Total number of sessions made by all users in the selected period. A session is understood as an episode of using the product, defined as a sequence of recorded activities, with a pause of no more than 30 minutes between two consecutive activities.
Total sessions’ duration
Total time of all sessions made by all users of the product for the selected time period. Session time is the interval between the first and last recorded activity during the session.
A metric showing the total time spent by all active users on the product. A session is defined as an episode of using the product, defined as a sequence of recorded activities, with a pause of no more than 30 minutes between two consecutive recorded activities.
Average sessions duration
The amount of time a single user spends on average per session. You can think of this metric as the attention budget that we have to use for a single user visit to the product. The mean is easier to calculate, but the median and selected percentiles should be used whenever possible (usually 10, 25, 75, 90).
Average session duration = Total sessions’ duration/Total sessions
or Average session duration = Median session duration
Daily sessions per active user
Number of sessions, i.e. daily interactions with the product. It tells about how strong the habit of using the product by users is. Note that the minimum value for this metric is 1, not 0.
Daily sessions per active user = Total sessions/DAU
Daily user engagement
The metric is relatively rarely used due to the complicated implementation, but very useful. The total attention budget we get from the user on one day. Whenever possible, it should be reported using the median and selected percentiles (usually 10, 25, 75, 90).
Daily user engagement = total sessions’ duration / DAU or Daily user engagement = median of Total session duration for a single user
Weekly product adoption
A metric that can only be calculated in the context of a subscription model, calculated for a single customer. Its decline often heralds the departure of the client, which can be used to prevent some churn.
Weekly product adoption = Number of active users / number of paying users
Product feature usage
It is worth counting it separately for several key functionalities
in the product. Usually it is calculated for days or weeks, less often for months, depending on how often the functionality should be used to bring value to the user. Very useful for analysing the behaviour of new users.

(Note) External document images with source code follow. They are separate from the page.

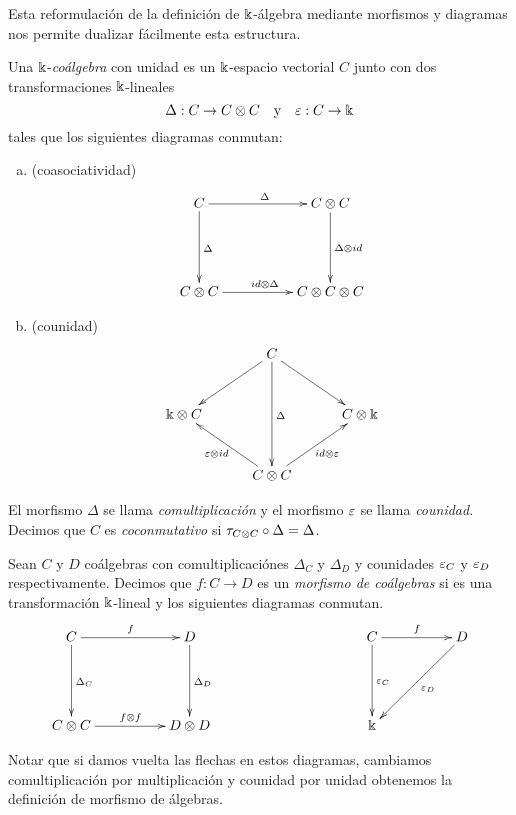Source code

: \documentclass[a4paper,oneside,fleqn,11pt,../tesis.tex]{subfiles}
\begin{document}
Esta reformulación de la definición de $\Bbbk$-álgebra mediante morfismos y diagramas nos permite dualizar fácilmente esta estructura.

\begin{definition}\label{defcoalgebra}
	Una $\Bbbk$-\emph{coálgebra} con unidad es un $\Bbbk$-espacio vectorial $C$
	junto con dos transformaciones $\Bbbk$-lineales
	\[
		\Delta: C \to C \otimes C \quad\text{y}\quad \varepsilon: C \to \Bbbk
	\]
	tales que los siguientes diagramas conmutan:
	\begin{enumerate}[(a)]
		\item (coasociatividad)
		\begin{align*}
		\xymatrix@=5em{
			C \ar[r]^{\Delta} \ar[d]^{\Delta} & C \ox C \ar[d]^{\Delta \ox id}\\
			C \ox C \ar[r]^{id \ox \Delta} & C \ox C \ox C
		}
		\end{align*}
		\item (counidad)
		\begin{align*}
		\xymatrix@=3em{
			& C \ar[dd]^{\Delta} \ar[dl] \ar[dr] & \\
			\field \ox C  & & C \ox \field \\
			& C \ox C \ar[ul]^{\veps \ox id} \ar[ur]_{id \ox \veps} &
		}
		\end{align*}
	\end{enumerate}
	El morfismo $\Delta$ se llama \emph{comultiplicación} y el morfismo $\varepsilon$ se llama \emph{counidad}.
	Decimos que $C$ es \emph{coconmutativo} si $\tau_{C \otimes C} \circ \Delta = \Delta$.
\end{definition}

\begin{definition} \label{defmorfcoalegbras}
	Sean $C$ y $D$ coálgebras con comultiplicaciónes $\Delta_C$ y $\Delta_D$ y counidades $\varepsilon_C$ y $\varepsilon_D$ respectivamente.
	Decimos que $f:C \to D$ es un \emph{morfismo de coálgebras} si es una transformación $\Bbbk$-lineal y los siguientes diagramas
	conmutan.
	\begin{align*}
	\xymatrix@=5em{
		C \ar[r]^{f} \ar[d]^{\Delta_C} & D \ar[d]^{\Delta_D} && C \ar[r]^{f} \ar[d]^{\veps_C} & D \ar[dl]^{\veps_D} \\
		C \ox C \ar[r]^{f \ox f} & D\ox D && \field	
	}
	\end{align*}
\end{definition}
Notar que si damos vuelta las flechas en estos diagramas, cambiamos comultiplicación por multiplicación y counidad
por unidad obtenemos la definición de morfismo de álgebras.
\end{document}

Product feature usage = number of users who used the selected functionality / number of active users who had access to this functionality.
Key actions per session
Key Actions are the most important things a user can do to derive value from a product. Most often used in the analysis of the behaviour of new users, it allows assessing how useful the product is for them.

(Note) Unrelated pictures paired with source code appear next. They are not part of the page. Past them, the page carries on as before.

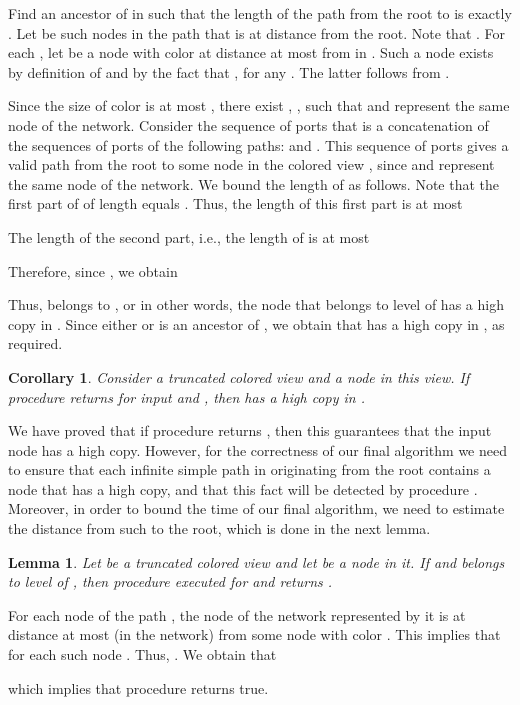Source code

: \documentclass[a4paper,10pt]{article}
\newtheorem{lemma}{Lemma}[section]
\newtheorem{corollary}{Corollary}[section]
\newcommand{\qed}{\hfill  \smallbreak}
\newenvironment{proof}[1][Proof]
{\par\noindent{\bf #1:} }{\hspace*{\fill}\nolinebreak{}\bigskip\par}
\begin{document}
\begin{proof}
Find an ancestor  of  in  such that the length of the path from the root to  is exactly .
Let  be such nodes in the path  that  is at distance  from the root.
Note that .
For each , let  be a node with color  at distance at most  from  in .
Such a node  exists by definition of  and by the fact that , {for any} .
The latter follows from .

Since the size of color  is at most , there exist , , such that  and  represent the same node of the network.
Consider the sequence of ports that is a concatenation of the sequences of ports of the following paths:  and .
This sequence of ports gives a valid path from the root to some node  in the colored view , since  and  represent the same node of the network.
We bound the length  of  as follows.
Note that the first part of  of length  equals .
Thus, the length of this first part is at most

The length of the second part, i.e., the length of  is {at most}

Therefore, since , we obtain

Thus,  belongs to , or in other words, the node  that belongs to level  of  has a high copy in .
Since either  or  is an ancestor of , we obtain that  has a high copy in , as required.
\end{proof}

\begin{corollary} \label{cor:test:bound}
Consider a truncated colored view  and a node  in this view.
If procedure  returns  for input  and , then  has a high copy in .
\qed
\end{corollary}

We have proved that if procedure  returns , then this guarantees that the input node  has a high copy.
However, for the correctness of our final algorithm we need to ensure that each infinite simple path in  originating from the root contains a node  that has a high copy, and that this fact will be detected by procedure .
Moreover, in order to bound the time of our final algorithm, we need to estimate the distance from such  to the root, which is done in the next lemma.
\begin{lemma} \label{lem:test:finite}
Let  be a truncated colored view and let  be a node in it.
If  and  belongs to level  of , then procedure  executed for  and  returns .
\end{lemma}
\begin{proof}
For each node  of the path , the node of the network represented by it is at distance at most  (in the network) from some node with color .
This implies that  for each such node .
Thus, .
We obtain that

which implies that procedure  returns true.
\end{proof}
\end{document}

Key actions per session = Total number of key actions performed by active users / Total number of sessions
Finally, bonus metrics that do not match any other statement:
App store rating
Average app rating in the app store. Usually given in a week, month, or total product life.
Website loading time
The selected percentile (usually the median and 95th) of the loading time of the website that contains the product. Possible to calculate only for website products (e.g. e-commerce store). The median shows the typical user experience on page load, high percentile especially bad user experience on page load. Both values are important when studying the impact of page load speed on user experience.